From the entries below, please gather each line containing the string "Free".
• • •
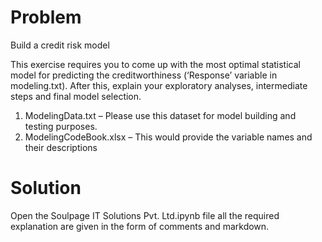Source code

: # Problem
Build a credit risk model 

This exercise requires you to come up with the most optimal statistical model for predicting the creditworthiness (‘Response’ variable in modeling.txt). After this, explain your exploratory analyses, intermediate steps and final model selection.
1. ModelingData.txt – Please use this dataset for model building and testing purposes.
2. ModelingCodeBook.xlsx – This would provide the variable names and their descriptions

# Solution
Open the Soulpage IT Solutions Pvt. Ltd.ipynb file all the required explanation are given in the form of comments and markdown.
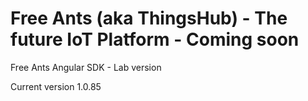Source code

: # Free Ants (aka ThingsHub) - The future IoT Platform - Coming soon

Free Ants Angular SDK - Lab version

Current version 1.0.85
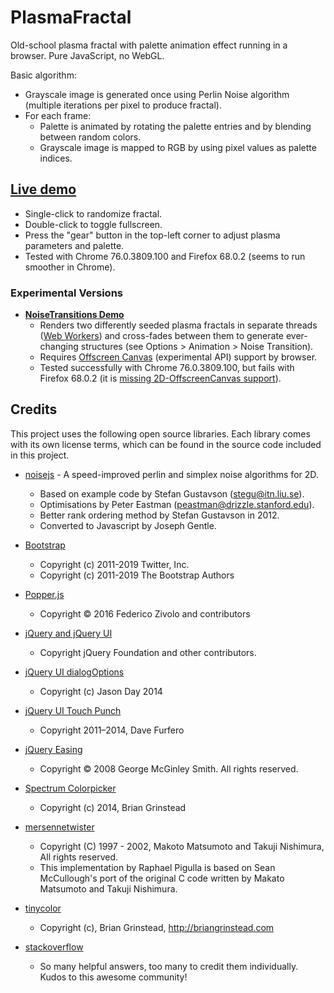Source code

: # PlasmaFractal
Old-school plasma fractal with palette animation effect running in a browser. Pure JavaScript, no WebGL.

Basic algorithm:
- Grayscale image is generated once using Perlin Noise algorithm (multiple iterations per pixel to produce fractal).
- For each frame:
  - Palette is animated by rotating the palette entries and by blending between random colors.
  - Grayscale image is mapped to RGB by using pixel values as palette indices.

## [Live demo](https://zett42.github.io/PlasmaFractal/)
- Single-click to randomize fractal.
- Double-click to toggle fullscreen.
- Press the "gear" button in the top-left corner to adjust plasma parameters and palette.
- Tested with Chrome 76.0.3809.100 and Firefox 68.0.2 (seems to run smoother in Chrome).

### Experimental Versions
- [**NoiseTransitions Demo**](https://zett42.github.io/PlasmaFractal/experimental/NoiseTransition/index.html)
  - Renders two differently seeded plasma fractals in separate threads ([Web Workers](https://developer.mozilla.org/en-US/docs/Web/API/Web_Workers_API/Using_web_workers)) and cross-fades between them to generate ever-changing structures (see Options > Animation > Noise Transition).
  - Requires [Offscreen Canvas](https://developer.mozilla.org/en-US/docs/Web/API/OffscreenCanvas) (experimental API) support by browser.
  - Tested successfully with Chrome 76.0.3809.100, but fails with Firefox 68.0.2 (it is [missing 2D-OffscreenCanvas support](https://bugzilla.mozilla.org/show_bug.cgi?id=801176)). 

## Credits
This project uses the following open source libraries. Each library comes with its own license terms, which can be found in the source code included in this project.

- [noisejs](https://github.com/josephg/noisejs) - A speed-improved perlin and simplex noise algorithms for 2D. 
  - Based on example code by Stefan Gustavson (stegu@itn.liu.se). 
  - Optimisations by Peter Eastman (peastman@drizzle.stanford.edu). 
  - Better rank ordering method by Stefan Gustavson in 2012. 
  - Converted to Javascript by Joseph Gentle. 

- [Bootstrap](https://getbootstrap.com/)
  - Copyright (c) 2011-2019 Twitter, Inc.
  - Copyright (c) 2011-2019 The Bootstrap Authors
  
- [Popper.js](https://popper.js.org/)
  - Copyright © 2016 Federico Zivolo and contributors

- [jQuery and jQuery UI](https://jquery.org/) 
  - Copyright jQuery Foundation and other contributors. 
  
- [jQuery UI dialogOptions](https://github.com/jasonday/jQuery-UI-Dialog-extended)
  - Copyright (c) Jason Day 2014
  
- [jQuery UI Touch Punch](http://touchpunch.furf.com/)
  - Copyright 2011–2014, Dave Furfero

- [jQuery Easing](http://gsgd.co.uk/sandbox/jquery/easing/)
  - Copyright © 2008 George McGinley Smith. All rights reserved.

- [Spectrum Colorpicker](http://briangrinstead.com)
  - Copyright (c) 2014, Brian Grinstead 

- [mersennetwister](https://github.com/pigulla/mersennetwister)
  - Copyright (C) 1997 - 2002, Makoto Matsumoto and Takuji Nishimura, All rights reserved.
  - This implementation by Raphael Pigulla is based on Sean McCullough's port of the original C code written by Makato Matsumoto and Takuji Nishimura.
  
- [tinycolor](https://github.com/bgrins/TinyColor)
  - Copyright (c), Brian Grinstead, http://briangrinstead.com

- [stackoverflow](https://stackoverflow.com)
  - So many helpful answers, too many to credit them individually. Kudos to this awesome community!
• • •
## Problem solution
: # Free Ants (aka ThingsHub) - The future IoT Platform - Coming soon
Free Ants Angular SDK - Lab version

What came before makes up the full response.